10098 Background: Clear cell sarcoma is a rare soft tissue sarcoma subtype associated with the characteristic translocation t(12;22)(q13;q12). There have been few studies documenting the response rate and progression-free survival in clear cell sarcoma patients treated with palliative chemotherapy. Methods: The prospectively maintained databases of two referral centres were searched to identify clear cell sarcoma patients treated with chemotherapy. Results: Twenty-four patients were treated with palliative first-line chemotherapy with a median age of 30 years at diagnosis.
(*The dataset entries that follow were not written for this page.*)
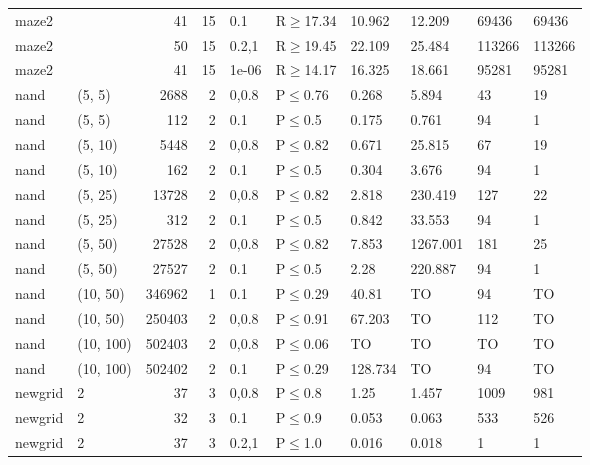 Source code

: \begin{longtable}{llrrllllll}
 maze2         &           &     	41 &   15 & 0.1   & R$\geq$17.34 & 10.962  & 12.209   & 69436  & 69436  \\
 maze2         &           &     	50 &   15 & 0.2,1 & R$\geq$19.45 & 22.109  & 25.484   & 113266 & 113266 \\
 maze2         &           &     	41 &   15 & 1e-06 & R$\geq$14.17 & 16.325  & 18.661   & 95281  & 95281  \\
 nand          & (5, 5)    &   	2688 &    2 & 0,0.8 & P$\leq$0.76  & 0.268   & 5.894    & 43     & 19     \\
 nand          & (5, 5)    &    	112 &    2 & 0.1   & P$\leq$0.5   & 0.175   & 0.761    & 94     & 1      \\
 nand          & (5, 10)   &   	5448 &    2 & 0,0.8 & P$\leq$0.82  & 0.671   & 25.815   & 67     & 19     \\
 nand          & (5, 10)   &    	162 &    2 & 0.1   & P$\leq$0.5   & 0.304   & 3.676    & 94     & 1      \\
 nand          & (5, 25)   &  	13728 &    2 & 0,0.8 & P$\leq$0.82  & 2.818   & 230.419  & 127    & 22     \\
 nand          & (5, 25)   &    	312 &    2 & 0.1   & P$\leq$0.5   & 0.842   & 33.553   & 94     & 1      \\
 nand          & (5, 50)   &  	27528 &    2 & 0,0.8 & P$\leq$0.82  & 7.853   & 1267.001 & 181    & 25     \\
 nand          & (5, 50)   &  	27527 &    2 & 0.1   & P$\leq$0.5   & 2.28    & 220.887  & 94     & 1      \\
 nand          & (10, 50)  & 	346962 &    1 & 0.1   & P$\leq$0.29  & 40.81   & TO       & 94     & TO     \\
 nand          & (10, 50)  & 	250403 &    2 & 0,0.8 & P$\leq$0.91  & 67.203  & TO       & 112    & TO     \\
 nand          & (10, 100) & 	502403 &    2 & 0,0.8 & P$\leq$0.06  & TO      & TO       & TO     & TO     \\
 nand          & (10, 100) & 	502402 &    2 & 0.1   & P$\leq$0.29  & 128.734 & TO       & 94     & TO     \\
 newgrid       & 2         &     	37 &    3 & 0,0.8 & P$\leq$0.8   & 1.25    & 1.457    & 1009   & 981    \\
 newgrid       & 2         &     	32 &    3 & 0.1   & P$\leq$0.9   & 0.053   & 0.063    & 533    & 526    \\
 newgrid       & 2         &     	37 &    3 & 0.2,1 & P$\leq$1.0   & 0.016   & 0.018    & 1      & 1      \\

\end{longtable}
All patients underwent surgical resection of the primary tumour as initial management. At the time of analysis 22 patients had died and 2 were lost to follow-up. There were 18 males and 6 females. Two of these patients were treated with neoadjuvant chemotherapy at the time of initial diagnosis and received palliative systemic therapy on progression. One of these achieved a partial response and the response of the other to neoadjuvant therapy was not known. For the patients receiving chemotherapy for recurrent/metastatic disease (n=24), one (4%) achieved a partial response and 9 (37%) had stable disease. Fourteen patients (58%) progressed on therapy. The median progression-free survival was 11 weeks (95%CI, 3-20 weeks). The median overall survival from commencing first-line chemotherapy was 39 weeks (95%CI, 34-45 weeks). Second-line chemotherapy was administered to 12 patients, 11 (92%) of these progressed and one (8%) had stable disease. Of the 5 patients treated with third-line chemotherapy, 4 (80%) progressed and one (20%) had stable disease. One patient that received fourth-line chemotherapy maintained stable disease for 4 months. Conclusions: Conventional chemotherapy has minimal activity in clear cell sarcoma as documented by the response rate of 4% and median progression-free survival of 11 weeks in this retrospective series. These data provide a reference for response and outcome in the assessment of novel agents in this histological subtype. No significant financial relationships to disclose.